● DATASET RECORDS:
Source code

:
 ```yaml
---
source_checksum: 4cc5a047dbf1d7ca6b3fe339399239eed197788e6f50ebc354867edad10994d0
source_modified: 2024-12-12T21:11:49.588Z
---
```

● GOAL OF THE EXERCISE: Restate the material word for word, keeping every line intact.

● SOLUTION TO THE PROBLEM:
Source code

:
 ```yaml
---
source_checksum: 4cc5a047dbf1d7ca6b3fe339399239eed197788e6f50ebc354867edad10994d0
source_modified: 2024-12-12T21:11:49.588Z
---
```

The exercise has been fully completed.